(Saved entries)
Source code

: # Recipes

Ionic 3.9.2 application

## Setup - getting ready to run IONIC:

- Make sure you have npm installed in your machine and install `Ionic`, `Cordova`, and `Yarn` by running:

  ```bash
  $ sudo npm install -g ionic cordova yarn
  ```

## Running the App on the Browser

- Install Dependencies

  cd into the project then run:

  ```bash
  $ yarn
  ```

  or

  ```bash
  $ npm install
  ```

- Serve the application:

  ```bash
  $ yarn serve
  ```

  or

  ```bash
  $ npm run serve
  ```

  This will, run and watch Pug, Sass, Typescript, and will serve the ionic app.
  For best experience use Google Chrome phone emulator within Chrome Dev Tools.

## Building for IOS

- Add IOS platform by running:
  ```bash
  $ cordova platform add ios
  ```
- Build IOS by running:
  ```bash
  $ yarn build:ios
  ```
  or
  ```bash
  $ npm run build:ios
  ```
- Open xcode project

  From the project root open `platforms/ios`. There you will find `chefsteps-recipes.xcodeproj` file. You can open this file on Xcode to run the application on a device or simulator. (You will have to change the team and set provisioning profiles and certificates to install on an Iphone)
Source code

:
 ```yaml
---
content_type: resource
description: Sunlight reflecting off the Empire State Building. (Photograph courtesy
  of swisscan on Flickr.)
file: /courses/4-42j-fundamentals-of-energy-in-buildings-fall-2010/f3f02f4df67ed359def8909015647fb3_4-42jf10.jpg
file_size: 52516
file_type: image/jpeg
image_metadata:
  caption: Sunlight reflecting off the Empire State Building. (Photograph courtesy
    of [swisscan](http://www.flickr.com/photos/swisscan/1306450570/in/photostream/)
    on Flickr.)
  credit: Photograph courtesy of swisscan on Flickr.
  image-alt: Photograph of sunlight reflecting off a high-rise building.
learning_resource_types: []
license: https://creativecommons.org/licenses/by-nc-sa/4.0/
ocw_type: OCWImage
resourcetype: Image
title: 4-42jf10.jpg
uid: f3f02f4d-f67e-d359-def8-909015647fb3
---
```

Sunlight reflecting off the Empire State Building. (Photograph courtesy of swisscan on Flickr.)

:: ASSIGNMENT ::
Would you output, unchanged, each line from the start of the records to the line that holds "For best experience", both included and nothing else?

:: SOLUTION FOR THIS TASK ::
Source code

: # Recipes

Ionic 3.9.2 application

## Setup - getting ready to run IONIC:

- Make sure you have npm installed in your machine and install `Ionic`, `Cordova`, and `Yarn` by running:

  ```bash
  $ sudo npm install -g ionic cordova yarn
  ```

## Running the App on the Browser

- Install Dependencies

  cd into the project then run:

  ```bash
  $ yarn
  ```

  or

  ```bash
  $ npm install
  ```

- Serve the application:

  ```bash
  $ yarn serve
  ```

  or

  ```bash
  $ npm run serve
  ```

  This will, run and watch Pug, Sass, Typescript, and will serve the ionic app.
  For best experience use Google Chrome phone emulator within Chrome Dev Tools.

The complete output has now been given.